Sin embargo, como hombre sabio que era, sabía que había cuestiones últimas y altísimas que por su misma luminosidad no caben ser penetradas por la inteligencia raciocinante del hombre. Pero que no por eso dejan de ser verdades. E incluso verdades encontradas a partir de la misma naturaleza humana. Lo natural al hombre es tender a lo sobrenatural. Mirar al cielo con los pies en la tierra. Y claro. Ahí terminó su Ética. No terminó en el Tratado de la Amistad, o incluso en el Tratado de la Prudencia que hasta aquel punto parece ser bastante acabado. Y no se confunda. No dice "contemplación de las causas" o "contemplación de la verdad". No, no dice eso. ¿A qué se refiere cuando dice que la "norma más bella" para el perfecto obrar humano es contemplar, ver sin raciocinio de por medio, a la divinidad? ¿No basta al hombre vivir con el cortejo de virtudes adquiridas en el orden del bien más elevado que percibir se puede en este mundo que es la gran polis? ¿No basta al hombre vivir virtuosamente "para esta vida"? ¿En virtud de qué debe uno encomendarse a contemplar algo que le trasciende y que aparentemente no define los lineamientos de la fortuna humana y que, incluso, contradice los dictámenes de la felicidad terrena? ¿Es que hay algo más allá de lo terreno en virtud de lo cual el hombre puede obrar e incluso trascender perfectivamente al obrar enmarcado en las virtudes morales e intelectuales? ¿Cómo puede ser norma para todos los hombres contemplar la divinidad en el filosofar, siendo que no todos son filósofos? ¿No es una quimera e incluso una contradicción plantear una norma de moralidad "humana" que no es inclusiva para todo hombre? ¿O es que quizás Aristóteles acertó en el modo e incluso en el objeto, pero no en el estado final? ¿Habrá quizás otra contemplación de la divinidad más perfecta y abarcativa que la sectaria y dificultosa contemplación filosófica en esta vida?
Pero claro, después de esto hay penumbras. Puede uno vivir para esta vida. Vivir según el crudo dictamen de la naturaleza humana redondeada por las virtudes morales e intelectuales.
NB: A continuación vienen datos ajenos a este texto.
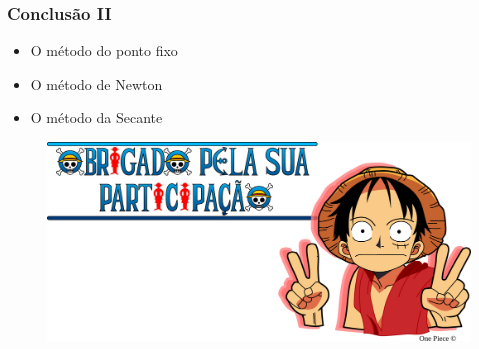 \documentclass{beamer}
\theoremstyle{mystyle}
\begin{document}
\begin{frame}
	\frametitle{Conclusão II}	
	\begin{itemize}
		\item O método do ponto fixo
		\item O método de Newton
		\item O método da Secante
	\end{itemize}
\end{frame}

\begin{frame}[plain]
\bigskip
\bigskip
\bigskip
\bigskip
\bigskip
\begin{figure}
	\centering
	\includegraphics[width=0.9\linewidth]{../Luffy_v}
	\label{fig:luffyv}
\end{figure}
\end{frame}
\end{document}
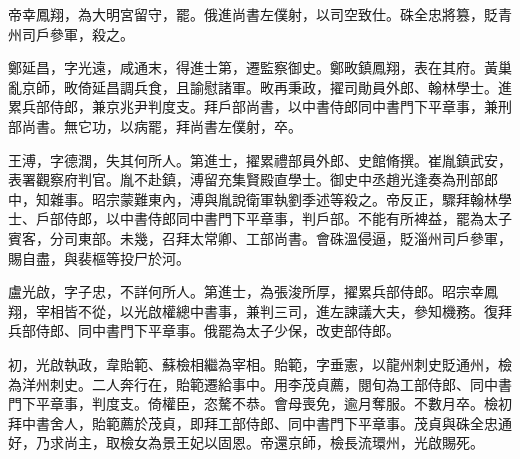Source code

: \begin{pinyinscope}
 帝幸鳳翔，為大明宮留守，罷。俄進尚書左僕射，以司空致仕。硃全忠將篡，貶青州司戶參軍，殺之。



 鄭延昌，字光遠，咸通末，得進士第，遷監察御史。鄭畋鎮鳳翔，表在其府。黃巢亂京師，畋倚延昌調兵食，且諭慰諸軍。畋再秉政，擢司勛員外郎、翰林學士。進累兵部侍郎，兼京兆尹判度支。拜戶部尚書，以中書侍郎同中書門下平章事，兼刑部尚書。無它功，以病罷，拜尚書左僕射，卒。



 王溥，字德潤，失其何所人。第進士，擢累禮部員外郎、史館脩撰。崔胤鎮武安，表署觀察府判官。胤不赴鎮，溥留充集賢殿直學士。御史中丞趙光逢奏為刑部郎中，知雜事。昭宗蒙難東內，溥與胤說衛軍執劉季述等殺之。帝反正，驟拜翰林學士、戶部侍郎，以中書侍郎同中書門下平章事，判戶部。不能有所裨益，罷為太子賓客，分司東部。未幾，召拜太常卿、工部尚書。會硃溫侵逼，貶淄州司戶參軍，賜自盡，與裴樞等投尸於河。



 盧光啟，字子忠，不詳何所人。第進士，為張浚所厚，擢累兵部侍郎。昭宗幸鳳翔，宰相皆不從，以光啟權總中書事，兼判三司，進左諫議大夫，參知機務。復拜兵部侍郎、同中書門下平章事。俄罷為太子少保，改吏部侍郎。



 初，光啟執政，韋貽範、蘇檢相繼為宰相。貽範，字垂憲，以龍州刺史貶通州，檢為洋州刺史。二人奔行在，貽範遷給事中。用李茂貞薦，閱旬為工部侍郎、同中書門下平章事，判度支。倚權臣，恣驁不恭。會母喪免，逾月奪服。不數月卒。檢初拜中書舍人，貽範薦於茂貞，即拜工部侍郎、同中書門下平章事。茂貞與硃全忠通好，乃求尚主，取檢女為景王妃以固恩。帝還京師，檢長流環州，光啟賜死。



\end{pinyinscope}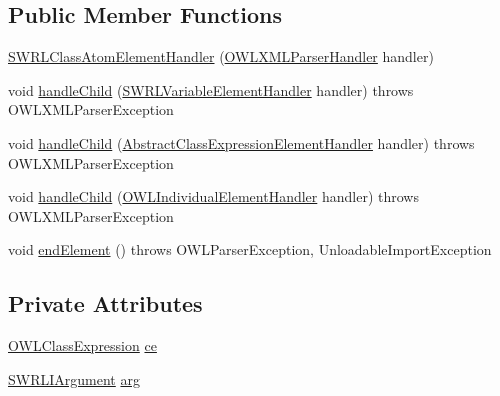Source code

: \subsection*{Public Member Functions}
\begin{DoxyCompactItemize}
\item 
\hyperlink{classorg_1_1coode_1_1owlapi_1_1owlxmlparser_1_1_s_w_r_l_class_atom_element_handler_afe29521e744b7b63971ca78887351b26}{S\-W\-R\-L\-Class\-Atom\-Element\-Handler} (\hyperlink{classorg_1_1coode_1_1owlapi_1_1owlxmlparser_1_1_o_w_l_x_m_l_parser_handler}{O\-W\-L\-X\-M\-L\-Parser\-Handler} handler)
\item 
void \hyperlink{classorg_1_1coode_1_1owlapi_1_1owlxmlparser_1_1_s_w_r_l_class_atom_element_handler_a372c711522f07c40961213a01dbe9672}{handle\-Child} (\hyperlink{classorg_1_1coode_1_1owlapi_1_1owlxmlparser_1_1_s_w_r_l_variable_element_handler}{S\-W\-R\-L\-Variable\-Element\-Handler} handler)  throws O\-W\-L\-X\-M\-L\-Parser\-Exception 
\item 
void \hyperlink{classorg_1_1coode_1_1owlapi_1_1owlxmlparser_1_1_s_w_r_l_class_atom_element_handler_a9d6982058f9d76b20d18aed904498972}{handle\-Child} (\hyperlink{classorg_1_1coode_1_1owlapi_1_1owlxmlparser_1_1_abstract_class_expression_element_handler}{Abstract\-Class\-Expression\-Element\-Handler} handler)  throws O\-W\-L\-X\-M\-L\-Parser\-Exception 
\item 
void \hyperlink{classorg_1_1coode_1_1owlapi_1_1owlxmlparser_1_1_s_w_r_l_class_atom_element_handler_a20f0722b5857c8110cb5a4bbe033d2b8}{handle\-Child} (\hyperlink{classorg_1_1coode_1_1owlapi_1_1owlxmlparser_1_1_o_w_l_individual_element_handler}{O\-W\-L\-Individual\-Element\-Handler} handler)  throws O\-W\-L\-X\-M\-L\-Parser\-Exception 
\item 
void \hyperlink{classorg_1_1coode_1_1owlapi_1_1owlxmlparser_1_1_s_w_r_l_class_atom_element_handler_a361d153a6734f4c62d9316746e3bfd90}{end\-Element} ()  throws O\-W\-L\-Parser\-Exception, Unloadable\-Import\-Exception 
\end{DoxyCompactItemize}
\subsection*{Private Attributes}
\begin{DoxyCompactItemize}
\item 
\hyperlink{interfaceorg_1_1semanticweb_1_1owlapi_1_1model_1_1_o_w_l_class_expression}{O\-W\-L\-Class\-Expression} \hyperlink{classorg_1_1coode_1_1owlapi_1_1owlxmlparser_1_1_s_w_r_l_class_atom_element_handler_aed20570918c743b9bfa1ec28bafd15a8}{ce}
\item 
\hyperlink{interfaceorg_1_1semanticweb_1_1owlapi_1_1model_1_1_s_w_r_l_i_argument}{S\-W\-R\-L\-I\-Argument} \hyperlink{classorg_1_1coode_1_1owlapi_1_1owlxmlparser_1_1_s_w_r_l_class_atom_element_handler_af922ad7b813053cbeccb38f1325e6325}{arg}
\end{DoxyCompactItemize}



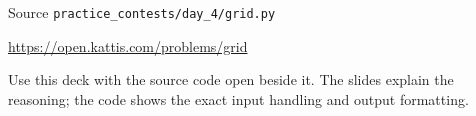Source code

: \documentclass[aspectratio=169,11pt]{beamer}
\begin{document}
\begin{frame}{Source}
\small
{} \texttt{practice\_contests/day\_4/grid.py}

\vspace{0.3cm}
 \url{https://open.kattis.com/problems/grid}

\vspace{0.45cm}
Use this deck with the source code open beside it. The slides explain the reasoning; the code shows the exact input handling and output formatting.
\end{frame}
\end{document}
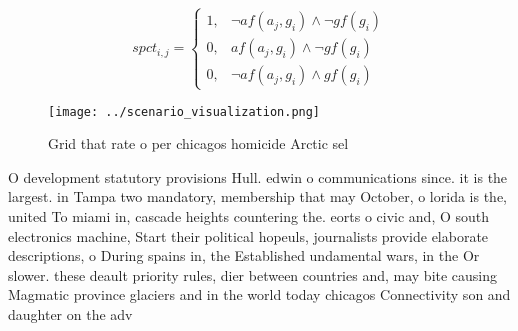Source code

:\documentclass[a4paper]{article}
\begin{document}
\begin{equation}
spct_{i,j} =
\begin{cases}
1, & \text{$\neg af(a_j,g_i) \wedge \neg gf(g_i)$}\\
0, & \text{$af(a_j,g_i) \wedge \neg gf(g_i)$}\\
0, & \text{$\neg af(a_j,g_i) \wedge gf(g_i)$}
\end{cases}
\end{equation}

\begin{figure}
\centering
\texttt{[image: ../scenario\_visualization.png]}
\caption{Grid that rate o per chicagos homicide Arctic sel
}
\end{figure}
 
O development statutory provisions Hull. edwin o communications since. it is the largest. in Tampa two mandatory, membership that may October, o lorida is the, united To miami in, cascade heights countering the. eorts o civic and, O south electronics machine, Start their political hopeuls, journalists provide elaborate descriptions, o During spains in, the Established undamental wars, in the Or slower. these deault priority rules, dier between countries and, may bite causing Magmatic province glaciers and in the world today chicagos Connectivity son and daughter on the adv
\end{document}
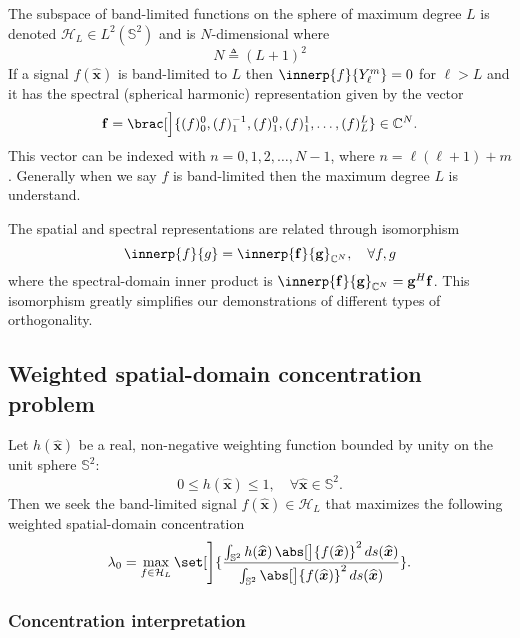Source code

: \documentclass[10pt, twocolumn, twoside]{IEEEtran}
\newcommand{\untsph}{\mathbb{S}^{2}} %
\newcommand{\unit}[1]{\widehat{\bm{#1}}}
\newcommand{\cmplx}{\mathbb{C}} %
\newcommand{\dfn}{\triangleq}
\begin{document}
The subspace of band-limited functions on the sphere of maximum degree $L$ is denoted $\mathcal{H}_{L}\in L^2(\untsph)$ and is $N$-dimensional where \[N\dfn(L+1)^2\]  If a signal $f(\unit{x})$ is band-limited to $L$ then $\innerp{f}{Y_{\ell}^{m}}=0$ for $\ell>L$ and it has the spectral (spherical harmonic) representation given by the vector
\begin{equation}
\label{eqn:f-spec}
	\mathbf{f}=\brac[\Big]{(f)_0^0, (f)_1^{-1}, (f)_1^{0}, (f)_1^{1},\dotsc, (f)_L^{L}}
	\in\cmplx^{N}.
\end{equation}
This vector can be indexed with $n=0,1,2,\dotsc,N-1$, where $n=\ell(\ell+1)+m$.  Generally when we say $f$ is band-limited then the maximum degree $L$ is understand.

The spatial and spectral representations are related through isomorphism\cite{Kennedy-book:2013}
\begin{equation}
\label{eqn:isom}
	\innerp{f}{g}=\innerp{\mathbf{f}}{\mathbf{g}}_{\cmplx^N},\quad\forall f,g
\end{equation}
where the spectral-domain inner product is $\innerp{\mathbf{f}}{\mathbf{g}}_{\cmplx^N}=\mathbf{g}^H\mathbf{f}$.
This isomorphism greatly simplifies our demonstrations of different types of orthogonality.

\subsection{Weighted spatial-domain concentration problem}
\label{sec:wsdcp}

Let $h(\unit{x})$ be a real, non-negative weighting function bounded by unity on the unit sphere $\untsph$:
\begin{equation}
\label{eqn:h-weight}
	0\leq{}h(\unit{x})\leq{}1,\quad\forall\unit{x}\in\untsph.
\end{equation}
Then we seek the band-limited signal $f(\unit{x})\in\mathcal{H}_{L}$ that maximizes the following weighted spatial-domain concentration
\begin{equation}
\label{eqn:conc-spat}
	\lambda_0
		=\max_{f\in\mathcal{H}_{L}}
		\set[\Bigg]{\frac{\int_{\untsph} h(\unit{x})\,\abs[\big]{f(\unit{x})}^2\,ds(\unit{x})}%
		{\int_{\untsph} \abs[\big]{f(\unit{x})}^2\,ds(\unit{x})}}.
\end{equation}

\subsubsection{Concentration interpretation}
\end{document}
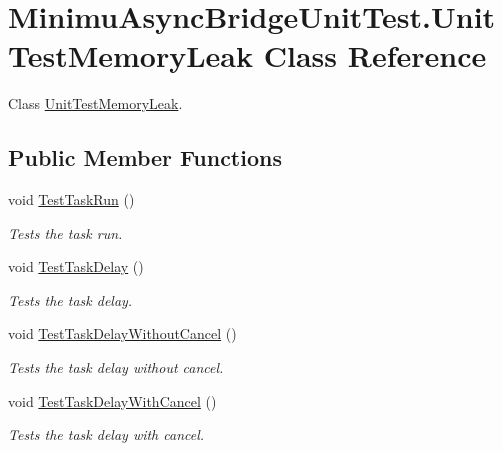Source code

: \hypertarget{class_minimu_async_bridge_unit_test_1_1_unit_test_memory_leak}{}\section{Minimu\+Async\+Bridge\+Unit\+Test.\+Unit\+Test\+Memory\+Leak Class Reference}
\label{class_minimu_async_bridge_unit_test_1_1_unit_test_memory_leak}


Class \hyperlink{class_minimu_async_bridge_unit_test_1_1_unit_test_memory_leak}{Unit\+Test\+Memory\+Leak}.  


\subsection*{Public Member Functions}
\begin{DoxyCompactItemize}
\item 
void \hyperlink{class_minimu_async_bridge_unit_test_1_1_unit_test_memory_leak_ac2a68ecb4ea205c9a4c274bc5971440c}{Test\+Task\+Run} ()
\begin{DoxyCompactList}\small\item\em Tests the task run. \end{DoxyCompactList}\item 
void \hyperlink{class_minimu_async_bridge_unit_test_1_1_unit_test_memory_leak_ae135c6b4ce6f7ba3fd4f5db8cd9e4cd3}{Test\+Task\+Delay} ()
\begin{DoxyCompactList}\small\item\em Tests the task delay. \end{DoxyCompactList}\item 
void \hyperlink{class_minimu_async_bridge_unit_test_1_1_unit_test_memory_leak_a2cabda37a17fdf4086a39859ff5a2a52}{Test\+Task\+Delay\+Without\+Cancel} ()
\begin{DoxyCompactList}\small\item\em Tests the task delay without cancel. \end{DoxyCompactList}\item 
void \hyperlink{class_minimu_async_bridge_unit_test_1_1_unit_test_memory_leak_a080f60536f8957defa29d3e1371e10d5}{Test\+Task\+Delay\+With\+Cancel} ()
\begin{DoxyCompactList}\small\item\em Tests the task delay with cancel. \end{DoxyCompactList}\end{DoxyCompactItemize}


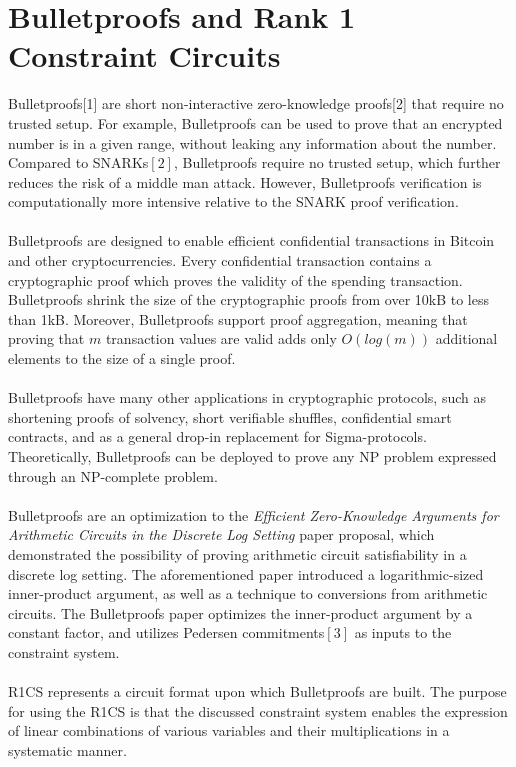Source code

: \documentclass{article}
\begin{document}
\section{Bulletproofs and Rank 1 Constraint Circuits} 
Bulletproofs[1] are short non-interactive zero-knowledge proofs[2] that require no trusted setup. For example, Bulletproofs can be used to prove that an encrypted number is in a given range, without leaking any information about the number. Compared to SNARKs$[2]$, Bulletproofs require no trusted setup, which further reduces the risk of a middle man attack. However, Bulletproofs verification is computationally more intensive relative to the SNARK proof verification.\\\\
Bulletproofs are designed to enable efficient confidential transactions in Bitcoin and other cryptocurrencies. Every confidential transaction contains a cryptographic proof which proves the validity of the spending transaction. Bulletproofs shrink the size of the cryptographic proofs from over 10kB to less than 1kB. Moreover, Bulletproofs support proof aggregation, meaning that proving that $m$ transaction values are valid adds only $O(log(m))$ additional elements to the size of a single proof.\\\\
Bulletproofs have many other applications in cryptographic protocols, such as shortening proofs of solvency, short verifiable shuffles, confidential smart contracts, and as a general drop-in replacement for Sigma-protocols. Theoretically, Bulletproofs can be deployed to prove any NP problem expressed through an NP-complete problem.\\\\
Bulletproofs are an optimization to the \emph{Efficient Zero-Knowledge Arguments for
Arithmetic Circuits in the Discrete Log Setting} paper proposal, which demonstrated the possibility of proving arithmetic circuit satisfiability in a discrete log setting. The aforementioned paper introduced a logarithmic-sized inner-product argument, as well as a technique to conversions from arithmetic circuits. The Bulletproofs paper optimizes the inner-product argument by a constant factor, and utilizes Pedersen commitments$[3]$ as inputs to the constraint system.\\\\
R1CS represents a circuit format upon which Bulletproofs are built. The purpose for using the R1CS is that the discussed constraint system enables the expression of linear combinations of various variables and their multiplications in a systematic manner.\\
\end{document}
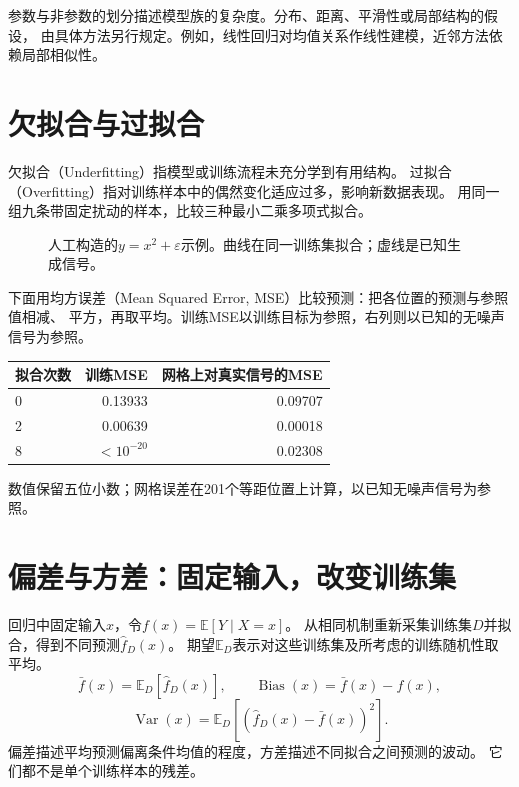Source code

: 参数与非参数的划分描述模型族的复杂度。分布、距离、平滑性或局部结构的假设，
由具体方法另行规定。例如，线性回归对均值关系作线性建模，近邻方法依赖局部相似性。

\section{欠拟合与过拟合}
\label{sec:learn-fit}
欠拟合（Underfitting）指模型或训练流程未充分学到有用结构。
过拟合（Overfitting）指对训练样本中的偶然变化适应过多，影响新数据表现。
用同一组九条带固定扰动的样本，比较三种最小二乘多项式拟合。

\begin{figure}[htbp]
\centering
\caption{人工构造的$y=x^2+\varepsilon$示例。曲线在同一训练集拟合；虚线是已知生成信号。}
\par\smallskip
{}
\end{figure}

下面用均方误差（Mean Squared Error, MSE）比较预测：把各位置的预测与参照值相减、
平方，再取平均。训练MSE以训练目标为参照，右列则以已知的无噪声信号为参照。

\begin{center}
\small
\begin{tabular}{lrr}
\toprule
拟合次数 & 训练MSE & 网格上对真实信号的MSE\\
\midrule
0 & 0.13933 & 0.09707\\
2 & 0.00639 & 0.00018\\
8 & $<10^{-20}$ & 0.02308\\
\bottomrule
\end{tabular}
\end{center}
数值保留五位小数；网格误差在201个等距位置上计算，以已知无噪声信号为参照。

\section{偏差与方差：固定输入，改变训练集}
\label{sec:learn-biasvariance}
回归中固定输入$x$，令$f(x)=\mathbb E[Y\mid X=x]$。
从相同机制重新采集训练集$D$并拟合，得到不同预测$\hat f_D(x)$。
期望$\mathbb E_D$表示对这些训练集及所考虑的训练随机性取平均。
\[
 \bar f(x)=\mathbb E_D[\hat f_D(x)],\qquad
 \operatorname{Bias}(x)=\bar f(x)-f(x),
\]
\[
 \operatorname{Var}(x)=\mathbb E_D[(\hat f_D(x)-\bar f(x))^2].
\]
偏差描述平均预测偏离条件均值的程度，方差描述不同拟合之间预测的波动。
它们都不是单个训练样本的残差。

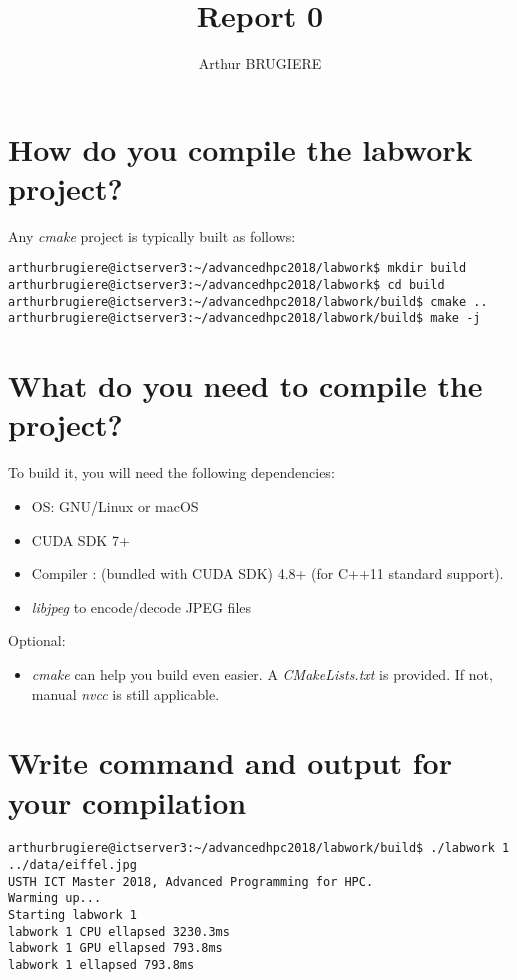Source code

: \documentclass[11pt]{article} %
\title{Report 0}
\author{Arthur BRUGIERE}
\begin{document}
\maketitle

\section{How do you compile the labwork project?}

Any {\it cmake} project is typically built as follows:

\lstset{language=Bash}
\begin{lstlisting}
arthurbrugiere@ictserver3:~/advancedhpc2018/labwork$ mkdir build
arthurbrugiere@ictserver3:~/advancedhpc2018/labwork$ cd build
arthurbrugiere@ictserver3:~/advancedhpc2018/labwork/build$ cmake ..
arthurbrugiere@ictserver3:~/advancedhpc2018/labwork/build$ make -j
\end{lstlisting}

\section{What do you need to compile the project?}

To build it, you will need the following dependencies:

\begin{itemize}
	\item OS: GNU/Linux or macOS
	\item CUDA SDK 7+ 
	\item Compiler : 
			 (bundled with CUDA SDK)
			 4.8+ (for C++11 standard support).
	\item {\it libjpeg} to encode/decode JPEG files
\end{itemize}

Optional:

\begin{itemize}
\item  {\it cmake} can help you build even easier. A {\it CMakeLists.txt} is provided. If not, manual {\it nvcc} is still applicable.
\end{itemize}

\section{Write command and output for your compilation}

\lstset{language=Bash}
\begin{lstlisting}
arthurbrugiere@ictserver3:~/advancedhpc2018/labwork/build$ ./labwork 1 ../data/eiffel.jpg
USTH ICT Master 2018, Advanced Programming for HPC.
Warming up...
Starting labwork 1
labwork 1 CPU ellapsed 3230.3ms
labwork 1 GPU ellapsed 793.8ms
labwork 1 ellapsed 793.8ms
\end{lstlisting}
\end{document}
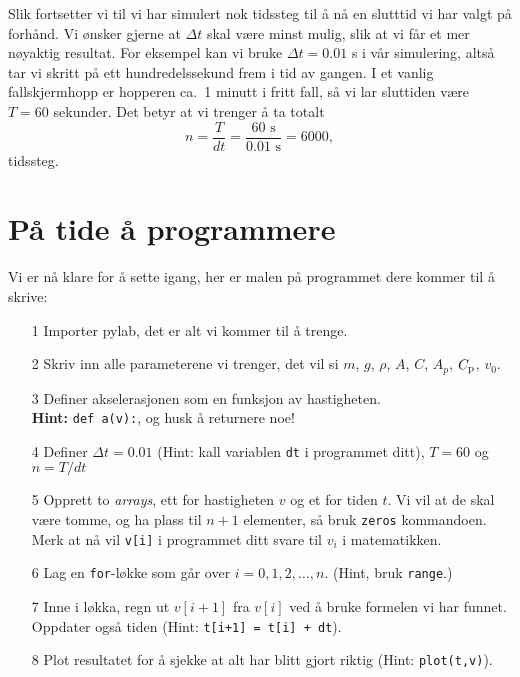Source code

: \documentclass[a4paper, 11pt, notitlepage, english]{article}
\begin{document}
Slik fortsetter vi til vi har simulert nok tidssteg til å nå en slutttid vi har valgt på forhånd. Vi ønsker gjerne at $\Delta t$ skal være minst mulig, slik at vi får et mer nøyaktig resultat. For eksempel kan vi bruke $\Delta t = 0.01$ s i vår simulering, altså tar vi skritt på ett hundredelssekund frem i tid av gangen. I et vanlig fallskjermhopp er hopperen ca.\ 1 minutt i fritt fall, så vi lar sluttiden være $T=60$ sekunder. Det betyr at vi trenger å ta totalt
$$n = \frac{T}{dt} = \frac{60 \mbox{ s}}{0.01 \mbox{ s}} = 6000,$$
tidssteg.

\clearpage 

\section*{På tide å programmere}

Vi er nå klare for å sette igang, her er malen på programmet dere kommer til å skrive:
\begin{itemize}
    \item[1] Importer pylab, det er alt vi kommer til å trenge.
    \item[2] Skriv inn alle parameterene vi trenger, det vil si $m$, $g$, $\rho$, $A$, $C$, $A_{p}$, $C_{\rm p}$, $v_0$.
    \item[3] Definer akselerasjonen som en funksjon av hastigheten. \\
    \textbf{Hint:} \verb+def a(v):+, og husk å returnere noe!
    \item[4] Definer $\Delta t = 0.01$ (Hint: kall variablen \verb+dt+ i programmet ditt), $T=60$ og $n = T/dt$
    \item[5] Opprett to \emph{arrays}, ett for hastigheten $v$ og et for tiden $t$. Vi vil at de skal være tomme, og ha plass til $n+1$ elementer, så bruk \verb+zeros+ kommandoen. Merk at nå vil \verb+v[i]+ i programmet ditt svare til $v_i$ i matematikken.
    \item[6] Lag en \verb+for+-løkke som går over $i=0,1,2,\ldots,n$. (Hint, bruk \verb+range+.)
    \item[7] Inne i løkka, regn ut $v[i+1]$ fra $v[i]$ ved å bruke formelen vi har funnet. Oppdater også tiden (Hint: \verb!t[i+1] = t[i] + dt!).
    \item[8] Plot resultatet for å sjekke at alt har blitt gjort riktig (Hint: \verb+plot(t,v)+).
\end{itemize}
\end{document}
Pero no por eso deja de estar esa astilla en el dedo, que hace que uno de pronto mire hacia arriba y sienta la veleidad, la vacuidad de la vida en orden al termino inminente que es la muerte. La naturaleza así establecida, perfeccionada, y lo digo no sin cierto espíritu soñador y utópico, "redondeada" acaba por ser a tal punto circular que es un circulo vicioso, un laberinto sin salida. Es el circulo que se devora a sí mismo. ¿Por qué? Porque esta vida circular, perfectamente filosófica, acaba por ser insípida, agriada por el punto terminal que es la muerte. No es vano que el hombre griego, racional y circular exclame:
"... ningún mortal puede considerar a nadie feliz con la mira puesta en el último día, hasta que llegue al término de su vida sin haber sufrido nada doloroso" (Sófocles, Edipo rey, 1525).
Aristóteles agrega a esto una pizca de sal, admitiendo que si bien es cierto que en esta vida la felicidad es una quimera, hay esperanza en la contemplación de la divinidad. Y esto, lo acentúo, mirando a la misma naturaleza humana, no a un tratado de religión católica.
Pero esta es la cuestión última, el punto más fuerte e intenso, el desenlace de un drama prolongado durante miles de años: que el católico le añade dulzura a toda esta mezcla. No contradice el sabor agrio y salado de esta vida, que tiene sus toques picantes. Pero en absoluto afirma que concluye en un sinsabor. No. Concluye en la dulzura de una contemplación póstuma. En esto Aristóteles fue un profeta, no un filósofo. Y ahí es donde cabe nombrar a Dios.